*ASSIGNMENT*. Make an exact copy of the entries, taking out every picture.

*SUPPLIED MATERIAL*.
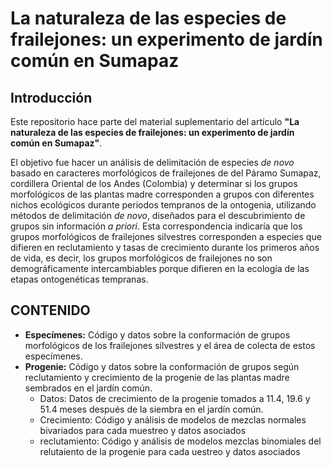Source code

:# La naturaleza de las especies de frailejones: un experimento de jardín común en Sumapaz

## Introducción

Este repositorio hace parte del material suplementario del artículo **"La naturaleza de las especies de
frailejones: un experimento de jardín común en Sumapaz"**.

El objetivo fue hacer un análisis de delimitación de especies *de novo* basado en caracteres morfológicos de frailejones de del Páramo Sumapaz, cordillera Oriental de los Andes (Colombia) y determinar si los grupos morfológicos de las plantas madre corresponden a grupos con diferentes nichos ecológicos durante periodos tempranos de la ontogenia, utilizando métodos de delimitación *de novo*, diseñados para el descubrimiento de grupos sin información *a priori*. Esta correspondencia indicaría que los grupos morfológicos de frailejones silvestres corresponden a especies que difieren en reclutamiento y tasas de crecimiento durante los primeros años de vida, es decir, los grupos morfológicos de frailejones no son demográficamente intercambiables porque difieren en la ecología de las etapas ontogenéticas tempranas.

## CONTENIDO

*  **Especímenes:** Código y datos sobre la conformación de grupos morfológicos de los frailejones silvestres y el área de colecta de estos especímenes.
*  **Progenie:** Código y datos sobre la conformación de grupos según reclutamiento y crecimiento de la progenie de las plantas madre sembrados en el jardín común.
    +  Datos: Datos de crecimiento de la progenie tomados a 11.4, 19.6 y 51.4 meses después de la siembra en el jardín común.
    +  Crecimiento: Código y análisis de modelos de mezclas normales bivariados para cada muestreo y datos asociados
    +  reclutamiento: Código y análisis de modelos mezclas binomiales del relutaiento de la progenie para cada uestreo y datos asociados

*EXERCISE SOLUTION*.
Source code

:# La naturaleza de las especies de frailejones: un experimento de jardín común en Sumapaz

## Introducción

Este repositorio hace parte del material suplementario del artículo **"La naturaleza de las especies de
frailejones: un experimento de jardín común en Sumapaz"**.

El objetivo fue hacer un análisis de delimitación de especies *de novo* basado en caracteres morfológicos de frailejones de del Páramo Sumapaz, cordillera Oriental de los Andes (Colombia) y determinar si los grupos morfológicos de las plantas madre corresponden a grupos con diferentes nichos ecológicos durante periodos tempranos de la ontogenia, utilizando métodos de delimitación *de novo*, diseñados para el descubrimiento de grupos sin información *a priori*. Esta correspondencia indicaría que los grupos morfológicos de frailejones silvestres corresponden a especies que difieren en reclutamiento y tasas de crecimiento durante los primeros años de vida, es decir, los grupos morfológicos de frailejones no son demográficamente intercambiables porque difieren en la ecología de las etapas ontogenéticas tempranas.

## CONTENIDO

*  **Especímenes:** Código y datos sobre la conformación de grupos morfológicos de los frailejones silvestres y el área de colecta de estos especímenes.
*  **Progenie:** Código y datos sobre la conformación de grupos según reclutamiento y crecimiento de la progenie de las plantas madre sembrados en el jardín común.
    +  Datos: Datos de crecimiento de la progenie tomados a 11.4, 19.6 y 51.4 meses después de la siembra en el jardín común.
    +  Crecimiento: Código y análisis de modelos de mezclas normales bivariados para cada muestreo y datos asociados
    +  reclutamiento: Código y análisis de modelos mezclas binomiales del relutaiento de la progenie para cada uestreo y datos asociados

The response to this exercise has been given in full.